Думалось, «бабушка» оставляет, чтобы одному сказать деликатно беспощадно: «Что ж ты, мальчик? Мало, что течет, у тебя еще не этюд, а павлиний хвост! Почему? Это же белое на белом!» Он и сам не знал почему и ничего не мог бы сказать, кроме: «Не знаю». Ясно одно. Дорога в кружок закроется для него после этого, одного из первых занятий. А «бабушка» Сережа заговорил, когда они остались вдвоем: «Если человек не чувствует цвета, его не научишь писать, как человека без голоса не научишь петь... Да что говорить! Ты чувствуешь цвет!» И еще обидней сделалось оттого, что все так растеклось, и опять он услышал: «Чепуха! Ты просто забылся! Конечно, главное — цвет, но забыться... это тоже очень важно!»

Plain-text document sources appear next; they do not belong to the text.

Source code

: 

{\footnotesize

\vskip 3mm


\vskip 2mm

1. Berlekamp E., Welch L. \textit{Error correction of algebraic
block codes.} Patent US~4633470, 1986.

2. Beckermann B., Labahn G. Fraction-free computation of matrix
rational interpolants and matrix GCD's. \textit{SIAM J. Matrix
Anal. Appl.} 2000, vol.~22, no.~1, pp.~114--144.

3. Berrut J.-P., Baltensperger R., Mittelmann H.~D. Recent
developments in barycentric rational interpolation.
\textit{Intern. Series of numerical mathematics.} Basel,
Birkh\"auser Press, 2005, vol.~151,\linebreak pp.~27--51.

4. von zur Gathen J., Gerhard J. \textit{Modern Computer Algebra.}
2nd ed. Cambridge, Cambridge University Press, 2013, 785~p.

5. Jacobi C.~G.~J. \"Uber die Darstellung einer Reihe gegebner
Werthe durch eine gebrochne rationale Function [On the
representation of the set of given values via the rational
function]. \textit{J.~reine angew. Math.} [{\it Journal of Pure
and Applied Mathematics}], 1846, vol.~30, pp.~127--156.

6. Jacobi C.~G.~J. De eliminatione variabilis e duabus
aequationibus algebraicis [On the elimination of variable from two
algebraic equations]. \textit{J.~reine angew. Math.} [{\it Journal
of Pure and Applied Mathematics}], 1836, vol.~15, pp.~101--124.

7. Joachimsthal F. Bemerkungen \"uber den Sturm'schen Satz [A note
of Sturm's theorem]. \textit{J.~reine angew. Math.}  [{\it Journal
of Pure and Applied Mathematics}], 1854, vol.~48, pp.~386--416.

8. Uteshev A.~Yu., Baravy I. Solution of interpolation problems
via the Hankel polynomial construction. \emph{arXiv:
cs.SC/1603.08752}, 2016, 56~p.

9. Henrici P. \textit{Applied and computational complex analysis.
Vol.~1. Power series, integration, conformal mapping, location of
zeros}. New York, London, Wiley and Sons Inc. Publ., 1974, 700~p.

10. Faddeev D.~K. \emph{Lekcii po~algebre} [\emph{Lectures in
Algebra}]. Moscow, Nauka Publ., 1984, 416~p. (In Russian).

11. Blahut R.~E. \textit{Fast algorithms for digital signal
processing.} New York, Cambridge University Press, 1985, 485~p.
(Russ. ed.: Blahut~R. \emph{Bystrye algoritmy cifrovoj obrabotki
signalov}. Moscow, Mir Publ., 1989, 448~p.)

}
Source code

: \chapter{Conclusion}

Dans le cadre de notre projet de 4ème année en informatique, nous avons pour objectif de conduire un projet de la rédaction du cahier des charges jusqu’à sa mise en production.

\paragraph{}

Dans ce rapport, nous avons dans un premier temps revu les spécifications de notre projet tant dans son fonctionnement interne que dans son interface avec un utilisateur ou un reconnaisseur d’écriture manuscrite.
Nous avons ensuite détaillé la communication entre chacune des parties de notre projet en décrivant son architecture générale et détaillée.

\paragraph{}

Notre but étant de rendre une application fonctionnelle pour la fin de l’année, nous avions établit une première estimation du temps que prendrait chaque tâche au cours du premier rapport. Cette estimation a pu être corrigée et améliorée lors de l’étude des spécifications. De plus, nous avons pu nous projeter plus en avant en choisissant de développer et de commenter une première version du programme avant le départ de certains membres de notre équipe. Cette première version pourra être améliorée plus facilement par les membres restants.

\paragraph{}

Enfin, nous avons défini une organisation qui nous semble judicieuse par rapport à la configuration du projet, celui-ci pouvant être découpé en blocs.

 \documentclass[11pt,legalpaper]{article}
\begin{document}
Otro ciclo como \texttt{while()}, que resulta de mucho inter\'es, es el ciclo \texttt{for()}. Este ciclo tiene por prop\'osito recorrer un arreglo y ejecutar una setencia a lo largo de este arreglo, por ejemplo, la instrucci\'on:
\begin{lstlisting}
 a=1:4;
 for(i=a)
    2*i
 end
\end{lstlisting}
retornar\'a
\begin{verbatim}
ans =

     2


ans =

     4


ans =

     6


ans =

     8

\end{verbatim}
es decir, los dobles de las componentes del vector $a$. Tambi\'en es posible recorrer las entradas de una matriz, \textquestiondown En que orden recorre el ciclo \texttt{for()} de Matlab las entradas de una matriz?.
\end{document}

И вот теперь он с сыном вынес стул и белую простыню, и белую кружку нашли, и белую тарелку и... тут увидели, что по траве, уже доросшей Мишуку до колен, к ним идут дедушка Миша и дядя Афон.
— В другой раз, а? — попросил Мишук, глядя на них. — Завтра. Можно, я школу прогуляю?
— Ого! Нет. Договоримся... Папа! Дядя Афон!
— А мы по дороге состыковались, — сказал дядя Афон.
— И Мишук здесь! — обрадовался дедушка. — Мама заходила с завода, спрашивала...
— Я сейчас. Поехал...
— А ты работай, Костя, — сказал отец, покосившись на его раскрытый этюдник и первый раз употребив про это «никчемное» занятие такое почетное слово — работай. — А мы к Афону пойдем.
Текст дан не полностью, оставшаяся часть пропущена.